**Work required**
The answer is a number and only a number: how many lines of the data include the string "base"?

[Plain-text document sources]
..........
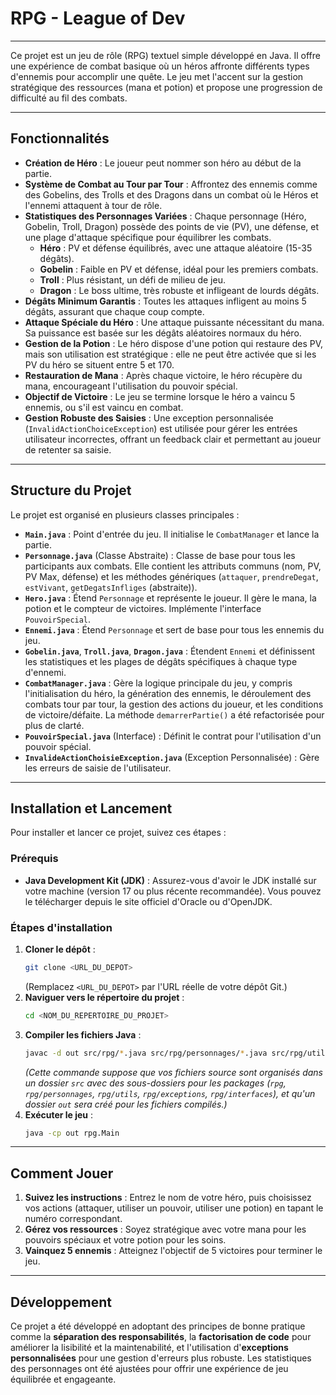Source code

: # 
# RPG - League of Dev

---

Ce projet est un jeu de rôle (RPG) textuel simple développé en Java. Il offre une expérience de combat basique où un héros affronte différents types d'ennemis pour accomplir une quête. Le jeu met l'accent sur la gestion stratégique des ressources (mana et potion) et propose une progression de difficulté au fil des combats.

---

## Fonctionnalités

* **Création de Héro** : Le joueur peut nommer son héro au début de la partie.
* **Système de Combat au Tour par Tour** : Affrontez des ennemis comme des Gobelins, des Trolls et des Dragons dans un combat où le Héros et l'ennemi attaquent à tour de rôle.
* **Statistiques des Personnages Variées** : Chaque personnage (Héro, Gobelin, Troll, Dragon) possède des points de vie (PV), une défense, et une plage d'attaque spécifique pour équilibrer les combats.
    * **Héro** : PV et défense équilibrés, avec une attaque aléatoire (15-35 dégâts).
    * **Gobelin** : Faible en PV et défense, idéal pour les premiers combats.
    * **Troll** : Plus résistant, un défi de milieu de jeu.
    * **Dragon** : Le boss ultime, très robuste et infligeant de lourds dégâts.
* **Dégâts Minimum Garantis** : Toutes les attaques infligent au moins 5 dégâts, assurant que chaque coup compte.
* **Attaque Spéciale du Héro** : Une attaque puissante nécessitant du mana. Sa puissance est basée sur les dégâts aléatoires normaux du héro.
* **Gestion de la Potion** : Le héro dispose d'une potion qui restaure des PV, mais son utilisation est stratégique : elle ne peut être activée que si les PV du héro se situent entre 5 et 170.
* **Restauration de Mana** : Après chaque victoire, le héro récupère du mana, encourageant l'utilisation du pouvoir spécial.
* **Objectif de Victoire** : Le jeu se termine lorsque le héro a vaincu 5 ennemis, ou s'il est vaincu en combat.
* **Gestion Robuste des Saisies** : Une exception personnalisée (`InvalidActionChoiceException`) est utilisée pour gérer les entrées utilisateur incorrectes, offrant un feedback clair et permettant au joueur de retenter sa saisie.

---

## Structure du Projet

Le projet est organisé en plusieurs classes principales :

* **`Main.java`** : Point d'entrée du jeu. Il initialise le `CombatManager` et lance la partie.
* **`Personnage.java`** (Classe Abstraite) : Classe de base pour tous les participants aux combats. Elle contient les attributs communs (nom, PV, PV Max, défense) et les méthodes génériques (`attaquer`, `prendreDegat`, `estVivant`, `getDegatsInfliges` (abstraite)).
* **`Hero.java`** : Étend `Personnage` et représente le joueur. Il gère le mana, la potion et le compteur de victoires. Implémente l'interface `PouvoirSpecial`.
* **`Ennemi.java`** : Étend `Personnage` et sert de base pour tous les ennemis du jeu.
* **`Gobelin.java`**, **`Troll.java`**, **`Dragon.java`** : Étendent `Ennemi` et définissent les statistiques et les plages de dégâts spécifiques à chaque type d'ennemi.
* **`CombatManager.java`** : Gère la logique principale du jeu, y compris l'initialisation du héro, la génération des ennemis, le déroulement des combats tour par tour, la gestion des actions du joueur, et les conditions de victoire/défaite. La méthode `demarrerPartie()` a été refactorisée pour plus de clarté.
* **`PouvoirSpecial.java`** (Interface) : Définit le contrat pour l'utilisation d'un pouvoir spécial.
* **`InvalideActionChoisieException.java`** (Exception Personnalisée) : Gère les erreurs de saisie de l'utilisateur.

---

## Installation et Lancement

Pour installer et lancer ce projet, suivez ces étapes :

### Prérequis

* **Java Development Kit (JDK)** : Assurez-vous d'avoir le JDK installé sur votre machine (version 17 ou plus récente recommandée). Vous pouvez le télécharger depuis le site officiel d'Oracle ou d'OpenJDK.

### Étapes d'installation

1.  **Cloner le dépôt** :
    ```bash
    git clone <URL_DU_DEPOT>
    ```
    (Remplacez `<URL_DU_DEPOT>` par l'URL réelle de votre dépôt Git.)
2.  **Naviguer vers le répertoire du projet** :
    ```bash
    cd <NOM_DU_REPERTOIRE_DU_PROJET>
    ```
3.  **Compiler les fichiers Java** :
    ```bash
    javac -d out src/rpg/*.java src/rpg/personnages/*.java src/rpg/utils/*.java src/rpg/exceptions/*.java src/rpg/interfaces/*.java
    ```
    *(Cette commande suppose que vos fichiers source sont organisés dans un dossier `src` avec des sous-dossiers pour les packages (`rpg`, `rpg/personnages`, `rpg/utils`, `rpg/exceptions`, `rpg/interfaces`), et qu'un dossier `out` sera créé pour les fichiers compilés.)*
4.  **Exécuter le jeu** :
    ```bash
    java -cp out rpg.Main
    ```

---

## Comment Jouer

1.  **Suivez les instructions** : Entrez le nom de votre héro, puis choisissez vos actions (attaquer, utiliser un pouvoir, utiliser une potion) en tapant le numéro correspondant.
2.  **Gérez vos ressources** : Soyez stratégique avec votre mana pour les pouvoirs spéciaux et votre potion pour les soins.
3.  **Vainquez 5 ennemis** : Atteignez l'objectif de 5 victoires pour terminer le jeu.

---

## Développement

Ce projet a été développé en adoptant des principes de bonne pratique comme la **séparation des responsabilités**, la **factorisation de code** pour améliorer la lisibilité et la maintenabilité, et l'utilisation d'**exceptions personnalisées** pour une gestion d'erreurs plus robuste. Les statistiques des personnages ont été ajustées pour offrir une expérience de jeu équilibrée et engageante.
..........
**Solution to this task**
2